To say that Justice Mike Chibita's autobiography, Loved by the Best, is 'honest' might seem strange, but to me it is the very essence of the book.
And to an extent it is also a challenge to the rest of us Ugandans that it is what we need to be - honest to ourselves, honest with each other, and honest with what we do to and for our country.
It might be stretching it a bit how the story of a boy child from deep in rural Eastern Uganda (couldn't find Buwesa, where Chibita grew up, on Google Maps) who got to the top echelons of Government might be important to this country. After all he did not fight any wars, or take part in political protests; but reading this book make me feel we need more people like Chibita in Uganda than those going to the bush or leading riots in the streets. Honest people who will do honest to this country
It might also seem somehow presumptuous for a relatively young, freshly-called-to-the-bench justice (he was appointed in 2010) to be writing about his life while older, longer serving justices have not. But the fact that he has done so might convince others that they, too, need to write.
Chibita's first achievement is that he actually wrote about his life. Many older people who were at the centre of so much that has happened in Uganda are dying off, without writing about what they saw or experienced. So one up to Justice Chibita for actually putting his life story, what it is so far, on paper.
His story is like that of many people who grew up in rural Uganda, but as long as they were good at academics, could go to the best schools, get to university, and stand a chance at climbing to the top of Uganda society.
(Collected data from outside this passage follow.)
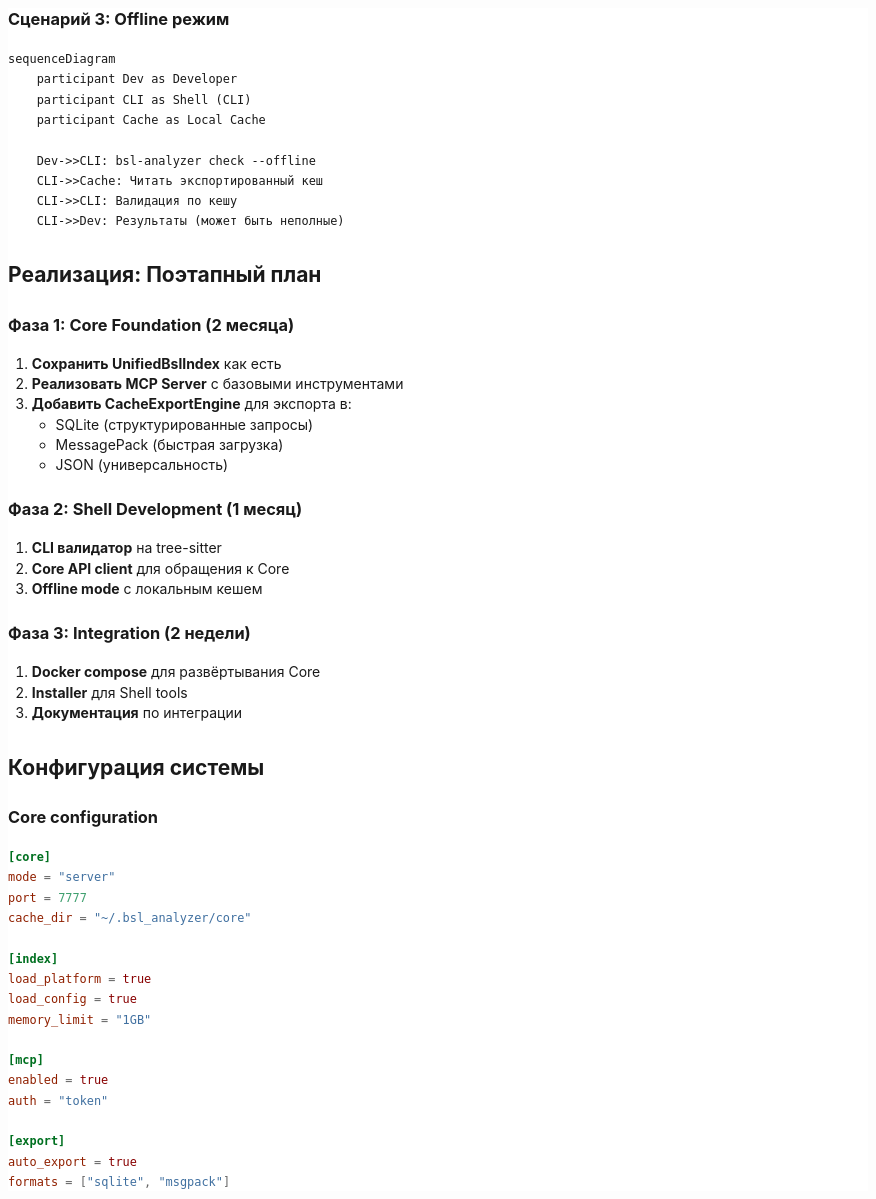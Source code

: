 ### Сценарий 3: Offline режим

```mermaid
sequenceDiagram
    participant Dev as Developer
    participant CLI as Shell (CLI)
    participant Cache as Local Cache
    
    Dev->>CLI: bsl-analyzer check --offline
    CLI->>Cache: Читать экспортированный кеш
    CLI->>CLI: Валидация по кешу
    CLI->>Dev: Результаты (может быть неполные)
```

## Реализация: Поэтапный план

### Фаза 1: Core Foundation (2 месяца)

1. **Сохранить UnifiedBslIndex** как есть
2. **Реализовать MCP Server** с базовыми инструментами
3. **Добавить CacheExportEngine** для экспорта в:
   - SQLite (структурированные запросы)
   - MessagePack (быстрая загрузка)
   - JSON (универсальность)

### Фаза 2: Shell Development (1 месяц)

1. **CLI валидатор** на tree-sitter
2. **Core API client** для обращения к Core
3. **Offline mode** с локальным кешем

### Фаза 3: Integration (2 недели)

1. **Docker compose** для развёртывания Core
2. **Installer** для Shell tools
3. **Документация** по интеграции

## Конфигурация системы

### Core configuration
```toml
[core]
mode = "server"
port = 7777
cache_dir = "~/.bsl_analyzer/core"

[index]
load_platform = true
load_config = true
memory_limit = "1GB"

[mcp]
enabled = true
auth = "token"

[export]
auto_export = true
formats = ["sqlite", "msgpack"]
```

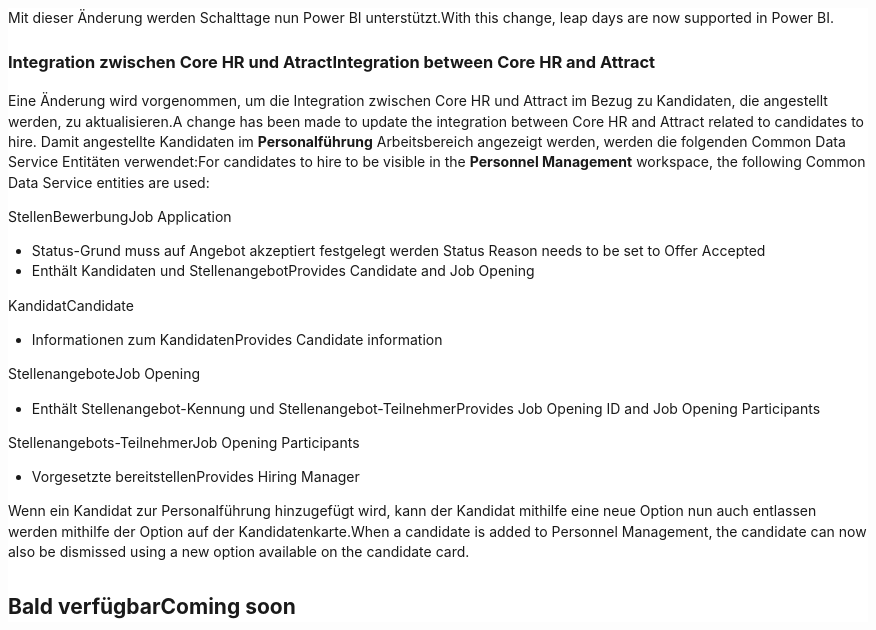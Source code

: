 <span data-ttu-id="8ad6e-124">Mit dieser Änderung werden Schalttage nun Power BI unterstützt.</span><span class="sxs-lookup"><span data-stu-id="8ad6e-124">With this change, leap days are now supported in Power BI.</span></span>

### <a name="integration-between-core-hr-and-attract"></a><span data-ttu-id="8ad6e-125">Integration zwischen Core HR und Atract</span><span class="sxs-lookup"><span data-stu-id="8ad6e-125">Integration between Core HR and Attract</span></span>

<span data-ttu-id="8ad6e-126">Eine Änderung wird vorgenommen, um die Integration zwischen Core HR und Attract im Bezug zu Kandidaten, die angestellt werden, zu aktualisieren.</span><span class="sxs-lookup"><span data-stu-id="8ad6e-126">A change has been made to update the integration between Core HR and Attract related to candidates to hire.</span></span> <span data-ttu-id="8ad6e-127">Damit angestellte Kandidaten im **Personalführung** Arbeitsbereich angezeigt werden, werden die folgenden Common Data Service Entitäten verwendet:</span><span class="sxs-lookup"><span data-stu-id="8ad6e-127">For candidates to hire to be visible in the **Personnel Management** workspace, the following Common Data Service entities are used:</span></span>

<span data-ttu-id="8ad6e-128">StellenBewerbung</span><span class="sxs-lookup"><span data-stu-id="8ad6e-128">Job Application</span></span>
- <span data-ttu-id="8ad6e-129">Status-Grund muss auf Angebot akzeptiert festgelegt werden </span><span class="sxs-lookup"><span data-stu-id="8ad6e-129">Status Reason needs to be set to Offer Accepted</span></span>
-   <span data-ttu-id="8ad6e-130">Enthält Kandidaten und Stellenangebot</span><span class="sxs-lookup"><span data-stu-id="8ad6e-130">Provides Candidate and Job Opening</span></span>

<span data-ttu-id="8ad6e-131">Kandidat</span><span class="sxs-lookup"><span data-stu-id="8ad6e-131">Candidate</span></span>
-   <span data-ttu-id="8ad6e-132">Informationen zum Kandidaten</span><span class="sxs-lookup"><span data-stu-id="8ad6e-132">Provides Candidate information</span></span>

<span data-ttu-id="8ad6e-133">Stellenangebote</span><span class="sxs-lookup"><span data-stu-id="8ad6e-133">Job Opening</span></span>
-   <span data-ttu-id="8ad6e-134">Enthält Stellenangebot-Kennung und Stellenangebot-Teilnehmer</span><span class="sxs-lookup"><span data-stu-id="8ad6e-134">Provides Job Opening ID and Job Opening Participants</span></span>

<span data-ttu-id="8ad6e-135">Stellenangebots-Teilnehmer</span><span class="sxs-lookup"><span data-stu-id="8ad6e-135">Job Opening Participants</span></span>
-   <span data-ttu-id="8ad6e-136">Vorgesetzte bereitstellen</span><span class="sxs-lookup"><span data-stu-id="8ad6e-136">Provides Hiring Manager</span></span>

<span data-ttu-id="8ad6e-137">Wenn ein Kandidat zur Personalführung hinzugefügt wird, kann der Kandidat mithilfe eine neue Option nun auch entlassen werden mithilfe der Option auf der Kandidatenkarte.</span><span class="sxs-lookup"><span data-stu-id="8ad6e-137">When a candidate is added to Personnel Management, the candidate can now also be dismissed using a new option available on the candidate card.</span></span>

## <a name="coming-soon"></a><span data-ttu-id="8ad6e-138">Bald verfügbar</span><span class="sxs-lookup"><span data-stu-id="8ad6e-138">Coming soon</span></span>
Although with the increasing divide between rural and the more privileged schools, however, the chances of that happening are increasingly rare. So maybe he could be one of a disappearing breed.
Chibita moved from that place you still can't find on the map to join King's College, Budo for secondary school. It is a tribute to the metropolitan nature of Budo that this bigger-than-his-age lad, who had to walk the 3 or so kilometres from Masaka Road to the school carrying his mattress and bag on his first day of school, could grow to a position of leadership in a school which had children from some of the country's finest families.
Lots of stuff happened to him in Budo, and as he writes "I had come to secondary school as a timid and protected teenager and I was leaving as a confident, exposed and well informed young man." The village lad was finally ready to take on the world.
During the six years at Budo Chibita was to make friendships that would last a lifetime, but mostly he would cement his faith and belief in God. Spiritual things had always appealed to him, although his first stint as a born again was not very successful as he failed to 'speak in tongues'. But here he would find fellowship with kindred spirits, and he would indeed grow in his belief.
Chibita would eventually find his place in the Baptist Church during his university days, although worship had to struggle mightily with his involvement in sports, notably football and rugby.
I've known 'Big Mike' for more than 20 years, but didn't know quite what to make of him. He is a big intimidating guy with a gentle smile, but I had this sneaky feeling he was measuring me up, figuring how to take me apart if I crossed him. At university we were in different circles, and what I knew of the Baptist guys is that they played a mean game of basketball, but would make great burgers afterwards. So reading this book has been a major revelation for me.
Mike Chibita is a great story-teller, and makes the life of a 'savedee' law student falling in love read like a thriller. You don't want to put the book down as he pursues Monica, meeting his father-in-law by accident on a bus, and eventually quitting his very first job and following her to America, where they got married.
While Chibita is very liberal with stories and anecdotes from his early life, there are few and far in between when it comes from the time he started working for Government (he worked as Legal Assistant to two Attorney Generals, and later as the President's Legal Secretary). For example the Felix Odoi I've met is seemingly always cool, calm and collected, but Chibita tells how he would go through the President's office every morning shouting greetings to everybody.
The author also gives us a few tit bits of working with the President, but nothing specific or ground breaking. Those will understandably come in a latter book when he completes his life's story.
The narrative is at once humorous and courageous (he tells of being naked with his wife for the first time), but mostly honest. Here is a man who lives by his principles, and his faith, but does not use that as an advantage over others.
It is difficult for many Ugandans to tell an honest story, which is probably why we don't write that many books. So it takes a person of great courage to do what Justice Chibita has done. And tonight, at the Grand Imperial Hotel, we shall celebrate this courage as the book is launched by two equally courageous people - Jennifer Musisi and Allen Kagina. Maybe it is this kind of courage that this country needs.